▶ **Task statement**
Would you please write out each of the entries below exactly, omitting pictures?

Document images with source code
━━━━━━━━
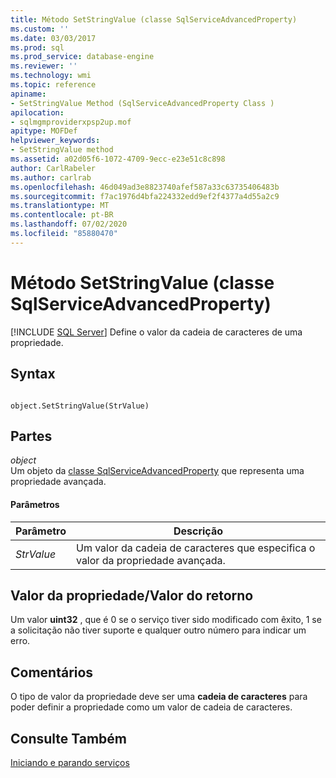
 ```yaml
---
title: Método SetStringValue (classe SqlServiceAdvancedProperty)
ms.custom: ''
ms.date: 03/03/2017
ms.prod: sql
ms.prod_service: database-engine
ms.reviewer: ''
ms.technology: wmi
ms.topic: reference
apiname:
- SetStringValue Method (SqlServiceAdvancedProperty Class )
apilocation:
- sqlmgmproviderxpsp2up.mof
apitype: MOFDef
helpviewer_keywords:
- SetStringValue method
ms.assetid: a02d05f6-1072-4709-9ecc-e23e51c8c898
author: CarlRabeler
ms.author: carlrab
ms.openlocfilehash: 46d049ad3e8823740afef587a33c63735406483b
ms.sourcegitcommit: f7ac1976d4bfa224332edd9ef2f4377a4d55a2c9
ms.translationtype: MT
ms.contentlocale: pt-BR
ms.lasthandoff: 07/02/2020
ms.locfileid: "85880470"
---
```

# <a name="setstringvalue-method-sqlserviceadvancedproperty-class-"></a>Método SetStringValue (classe SqlServiceAdvancedProperty)
[!INCLUDE [SQL Server](../../../includes/applies-to-version/sqlserver.md)]
  Define o valor da cadeia de caracteres de uma propriedade.  
  
## <a name="syntax"></a>Syntax  
  
```  
  
object.SetStringValue(StrValue)  
```  
  
## <a name="parts"></a>Partes  
 *object*  
 Um objeto da [classe SqlServiceAdvancedProperty](../../../relational-databases/wmi-provider-configuration-classes/sqlserviceadvancedproperty-class/sqlserviceadvancedproperty-class.md) que representa uma propriedade avançada.  
  
#### <a name="parameters"></a>Parâmetros  
  
|Parâmetro|Descrição|  
|---------------|-----------------|  
|*StrValue*|Um valor da cadeia de caracteres que especifica o valor da propriedade avançada.|  
  
## <a name="property-valuereturn-value"></a>Valor da propriedade/Valor do retorno  
 Um valor **uint32** , que é 0 se o serviço tiver sido modificado com êxito, 1 se a solicitação não tiver suporte e qualquer outro número para indicar um erro.  
  
## <a name="remarks"></a>Comentários  
 O tipo de valor da propriedade deve ser uma **cadeia de caracteres** para poder definir a propriedade como um valor de cadeia de caracteres.  
  
## <a name="see-also"></a>Consulte Também  
 [Iniciando e parando serviços](https://technet.microsoft.com/library/ms174886\(v=sql.105\).aspx)  
  
  
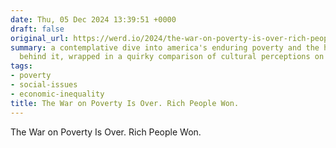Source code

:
 ```yaml
---
date: Thu, 05 Dec 2024 13:39:51 +0000
draft: false
original_url: https://werd.io/2024/the-war-on-poverty-is-over-rich-people-won
summary: a contemplative dive into america's enduring poverty and the hidden realities
  behind it, wrapped in a quirky comparison of cultural perceptions on homelessness.
tags:
- poverty
- social-issues
- economic-inequality
title: The War on Poverty Is Over. Rich People Won.
---
```


The War on Poverty Is Over. Rich People Won.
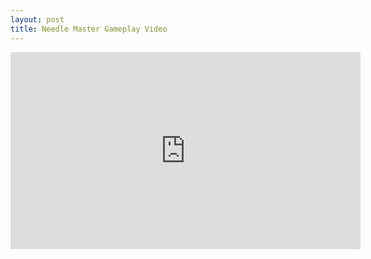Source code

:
 ```yaml
---
layout: post
title: Needle Master Gameplay Video
---
```


<iframe width="560" height="315" src="https://www.youtube.com/embed/GgIznhbk-5g" frameborder="0" allowfullscreen></iframe>
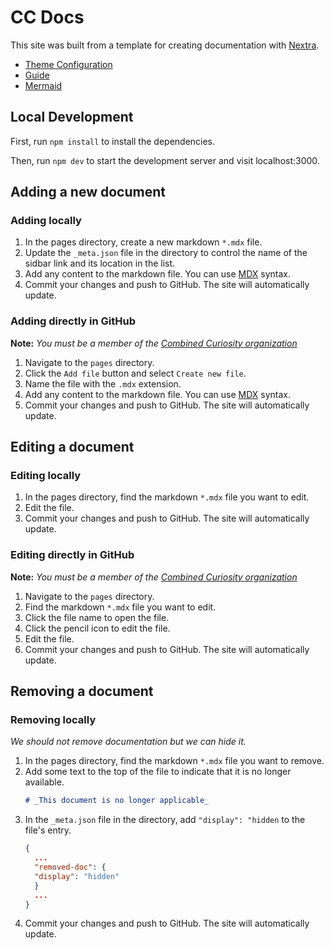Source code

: # CC Docs 

This site was built from a template for creating documentation with [Nextra](https://nextra.site).

- [Theme Configuration](https://nextra.site/docs/docs-theme)
- [Guide](https://nextra.site/docs/guide)
- [Mermaid](https://mermaid.js.org/intro/)

## Local Development

First, run `npm install` to install the dependencies.

Then, run `npm dev` to start the development server and visit localhost:3000.

## Adding a new document

### Adding locally
1. In the pages directory, create a new markdown `*.mdx` file.
1. Update the `_meta.json` file in the directory to control the name of the sidbar link and its location in the list.
1. Add any content to the markdown file. You can use [MDX](https://mdxjs.com/getting-started) syntax.
1. Commit your changes and push to GitHub. The site will automatically update.

### Adding directly in GitHub
**Note:** _You must be a member of the [Combined Curiosity organization](https://github.com/combined-curiosity)_
1. Navigate to the `pages` directory.
1. Click the `Add file` button and select `Create new file`.
1. Name the file with the `.mdx` extension.
1. Add any content to the markdown file. You can use [MDX](https://mdxjs.com/getting-started) syntax.
1. Commit your changes and push to GitHub. The site will automatically update.

## Editing a document

### Editing locally
1. In the pages directory, find the markdown `*.mdx` file you want to edit.
1. Edit the file.
1. Commit your changes and push to GitHub. The site will automatically update.

### Editing directly in GitHub
**Note:** _You must be a member of the [Combined Curiosity organization](https://github.com/combined-curiosity)_
1. Navigate to the `pages` directory.
1. Find the markdown `*.mdx` file you want to edit.
1. Click the file name to open the file.
1. Click the pencil icon to edit the file.
1. Edit the file.
1. Commit your changes and push to GitHub. The site will automatically update.

## Removing a document

### Removing locally
_We should not remove documentation but we can hide it._
1. In the pages directory, find the markdown `*.mdx` file you want to remove.
1. Add some text to the top of the file to indicate that it is no longer available.
    ```md copy
    # _This document is no longer applicable_
    ```
1. In the `_meta.json` file in the directory, add `"display": "hidden` to the file's entry.
    ```json filename="_meta.json"
    {
      ...
      "removed-doc": {
      "display": "hidden"
      }
      ...
    }
    ```
1. Commit your changes and push to GitHub. The site will automatically update.
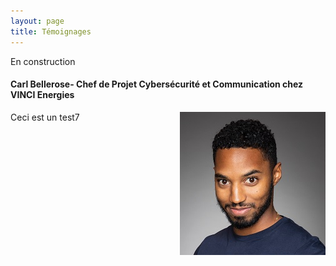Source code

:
 ```yaml
---
layout: page
title: Témoignages
---
```

En construction

#### Carl Bellerose- Chef de Projet Cybersécurité et Communication chez VINCI Energies
<div style = "float: right"> <img src="assets/img/Bellerose.JPG"> </div>
<p>Ceci est un test7 </p>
━━━━━━━━
▶ **Task response**
 ```yaml
---
title: Método SetStringValue (classe SqlServiceAdvancedProperty)
ms.custom: ''
ms.date: 03/03/2017
ms.prod: sql
ms.prod_service: database-engine
ms.reviewer: ''
ms.technology: wmi
ms.topic: reference
apiname:
- SetStringValue Method (SqlServiceAdvancedProperty Class )
apilocation:
- sqlmgmproviderxpsp2up.mof
apitype: MOFDef
helpviewer_keywords:
- SetStringValue method
ms.assetid: a02d05f6-1072-4709-9ecc-e23e51c8c898
author: CarlRabeler
ms.author: carlrab
ms.openlocfilehash: 46d049ad3e8823740afef587a33c63735406483b
ms.sourcegitcommit: f7ac1976d4bfa224332edd9ef2f4377a4d55a2c9
ms.translationtype: MT
ms.contentlocale: pt-BR
ms.lasthandoff: 07/02/2020
ms.locfileid: "85880470"
---
```

# <a name="setstringvalue-method-sqlserviceadvancedproperty-class-"></a>Método SetStringValue (classe SqlServiceAdvancedProperty)
[!INCLUDE [SQL Server](../../../includes/applies-to-version/sqlserver.md)]
  Define o valor da cadeia de caracteres de uma propriedade.  
  
## <a name="syntax"></a>Syntax  
  
```  
  
object.SetStringValue(StrValue)  
```  
  
## <a name="parts"></a>Partes  
 *object*  
 Um objeto da [classe SqlServiceAdvancedProperty](../../../relational-databases/wmi-provider-configuration-classes/sqlserviceadvancedproperty-class/sqlserviceadvancedproperty-class.md) que representa uma propriedade avançada.  
  
#### <a name="parameters"></a>Parâmetros  
  
|Parâmetro|Descrição|  
|---------------|-----------------|  
|*StrValue*|Um valor da cadeia de caracteres que especifica o valor da propriedade avançada.|  
  
## <a name="property-valuereturn-value"></a>Valor da propriedade/Valor do retorno  
 Um valor **uint32** , que é 0 se o serviço tiver sido modificado com êxito, 1 se a solicitação não tiver suporte e qualquer outro número para indicar um erro.  
  
## <a name="remarks"></a>Comentários  
 O tipo de valor da propriedade deve ser uma **cadeia de caracteres** para poder definir a propriedade como um valor de cadeia de caracteres.  
  
## <a name="see-also"></a>Consulte Também  
 [Iniciando e parando serviços](https://technet.microsoft.com/library/ms174886\(v=sql.105\).aspx)  
  
  
Source code

:
 ```yaml
---
date: Thu, 05 Dec 2024 13:39:51 +0000
draft: false
original_url: https://werd.io/2024/the-war-on-poverty-is-over-rich-people-won
summary: a contemplative dive into america's enduring poverty and the hidden realities
  behind it, wrapped in a quirky comparison of cultural perceptions on homelessness.
tags:
- poverty
- social-issues
- economic-inequality
title: The War on Poverty Is Over. Rich People Won.
---
```


The War on Poverty Is Over. Rich People Won.
Source code

:
 ```yaml
---
layout: post
title: Needle Master Gameplay Video
---
```


<iframe width="560" height="315" src="https://www.youtube.com/embed/GgIznhbk-5g" frameborder="0" allowfullscreen></iframe>
Source code

: # CC Docs 

This site was built from a template for creating documentation with [Nextra](https://nextra.site).

- [Theme Configuration](https://nextra.site/docs/docs-theme)
- [Guide](https://nextra.site/docs/guide)
- [Mermaid](https://mermaid.js.org/intro/)

## Local Development

First, run `npm install` to install the dependencies.

Then, run `npm dev` to start the development server and visit localhost:3000.

## Adding a new document

### Adding locally
1. In the pages directory, create a new markdown `*.mdx` file.
1. Update the `_meta.json` file in the directory to control the name of the sidbar link and its location in the list.
1. Add any content to the markdown file. You can use [MDX](https://mdxjs.com/getting-started) syntax.
1. Commit your changes and push to GitHub. The site will automatically update.

### Adding directly in GitHub
**Note:** _You must be a member of the [Combined Curiosity organization](https://github.com/combined-curiosity)_
1. Navigate to the `pages` directory.
1. Click the `Add file` button and select `Create new file`.
1. Name the file with the `.mdx` extension.
1. Add any content to the markdown file. You can use [MDX](https://mdxjs.com/getting-started) syntax.
1. Commit your changes and push to GitHub. The site will automatically update.

## Editing a document

### Editing locally
1. In the pages directory, find the markdown `*.mdx` file you want to edit.
1. Edit the file.
1. Commit your changes and push to GitHub. The site will automatically update.

### Editing directly in GitHub
**Note:** _You must be a member of the [Combined Curiosity organization](https://github.com/combined-curiosity)_
1. Navigate to the `pages` directory.
1. Find the markdown `*.mdx` file you want to edit.
1. Click the file name to open the file.
1. Click the pencil icon to edit the file.
1. Edit the file.
1. Commit your changes and push to GitHub. The site will automatically update.

## Removing a document

### Removing locally
_We should not remove documentation but we can hide it._
1. In the pages directory, find the markdown `*.mdx` file you want to remove.
1. Add some text to the top of the file to indicate that it is no longer available.
    ```md copy
    # _This document is no longer applicable_
    ```
1. In the `_meta.json` file in the directory, add `"display": "hidden` to the file's entry.
    ```json filename="_meta.json"
    {
      ...
      "removed-doc": {
      "display": "hidden"
      }
      ...
    }
    ```
1. Commit your changes and push to GitHub. The site will automatically update.
Source code

:
 ```yaml
---
layout: page
title: Témoignages
---
```

En construction

#### Carl Bellerose- Chef de Projet Cybersécurité et Communication chez VINCI Energies
<div style = "float: right"> <img src="assets/img/Bellerose.JPG"> </div>
<p>Ceci est un test7 </p>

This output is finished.